▸ What the task asks:
Please copy, exactly as written, the span from the first line below to the line that contains "挣扎着睁开了眼睛，夫彦看到了", including both, and skip the pictures.
START Source material
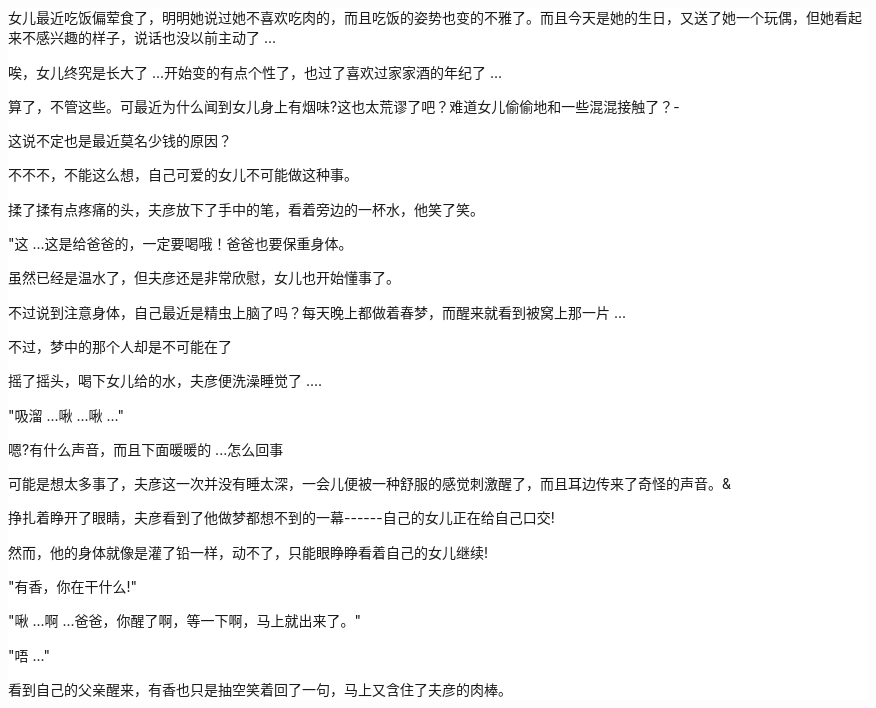 女儿最近吃饭偏荤食了，明明她说过她不喜欢吃肉的，而且吃饭的姿势也变的不雅了。而且今天是她的生日，又送了她一个玩偶，但她看起来不感兴趣的样子，说话也没以前主动了 ...



唉，女儿终究是长大了 ...开始变的有点个性了，也过了喜欢过家家酒的年纪了 ...



算了，不管这些。可最近为什么闻到女儿身上有烟味?这也太荒谬了吧？难道女儿偷偷地和一些混混接触了？-



这说不定也是最近莫名少钱的原因？



不不不，不能这么想，自己可爱的女儿不可能做这种事。



揉了揉有点疼痛的头，夫彦放下了手中的笔，看着旁边的一杯水，他笑了笑。



"这 ...这是给爸爸的，一定要喝哦！爸爸也要保重身体。



虽然已经是温水了，但夫彦还是非常欣慰，女儿也开始懂事了。



不过说到注意身体，自己最近是精虫上脑了吗？每天晚上都做着春梦，而醒来就看到被窝上那一片 ...



不过，梦中的那个人却是不可能在了



摇了摇头，喝下女儿给的水，夫彦便洗澡睡觉了 ....



"吸溜 ...啾 ...啾 ..."



嗯?有什么声音，而且下面暖暖的 ...怎么回事



可能是想太多事了，夫彦这一次并没有睡太深，一会儿便被一种舒服的感觉刺激醒了，而且耳边传来了奇怪的声音。&



挣扎着睁开了眼睛，夫彦看到了他做梦都想不到的一幕------自己的女儿正在给自己口交!



然而，他的身体就像是灌了铅一样，动不了，只能眼睁睁看着自己的女儿继续!



"有香，你在干什么!"



"啾 ...啊 ...爸爸，你醒了啊，等一下啊，马上就出来了。"



"唔 ..."



看到自己的父亲醒来，有香也只是抽空笑着回了一句，马上又含住了夫彦的肉棒。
END Source material
▸ Task solution:
 女儿最近吃饭偏荤食了，明明她说过她不喜欢吃肉的，而且吃饭的姿势也变的不雅了。而且今天是她的生日，又送了她一个玩偶，但她看起来不感兴趣的样子，说话也没以前主动了 ...



唉，女儿终究是长大了 ...开始变的有点个性了，也过了喜欢过家家酒的年纪了 ...



算了，不管这些。可最近为什么闻到女儿身上有烟味?这也太荒谬了吧？难道女儿偷偷地和一些混混接触了？-



这说不定也是最近莫名少钱的原因？



不不不，不能这么想，自己可爱的女儿不可能做这种事。



揉了揉有点疼痛的头，夫彦放下了手中的笔，看着旁边的一杯水，他笑了笑。



"这 ...这是给爸爸的，一定要喝哦！爸爸也要保重身体。



虽然已经是温水了，但夫彦还是非常欣慰，女儿也开始懂事了。



不过说到注意身体，自己最近是精虫上脑了吗？每天晚上都做着春梦，而醒来就看到被窝上那一片 ...



不过，梦中的那个人却是不可能在了



摇了摇头，喝下女儿给的水，夫彦便洗澡睡觉了 ....



"吸溜 ...啾 ...啾 ..."



嗯?有什么声音，而且下面暖暖的 ...怎么回事



可能是想太多事了，夫彦这一次并没有睡太深，一会儿便被一种舒服的感觉刺激醒了，而且耳边传来了奇怪的声音。&



挣扎着睁开了眼睛，夫彦看到了他做梦都想不到的一幕------自己的女儿正在给自己口交!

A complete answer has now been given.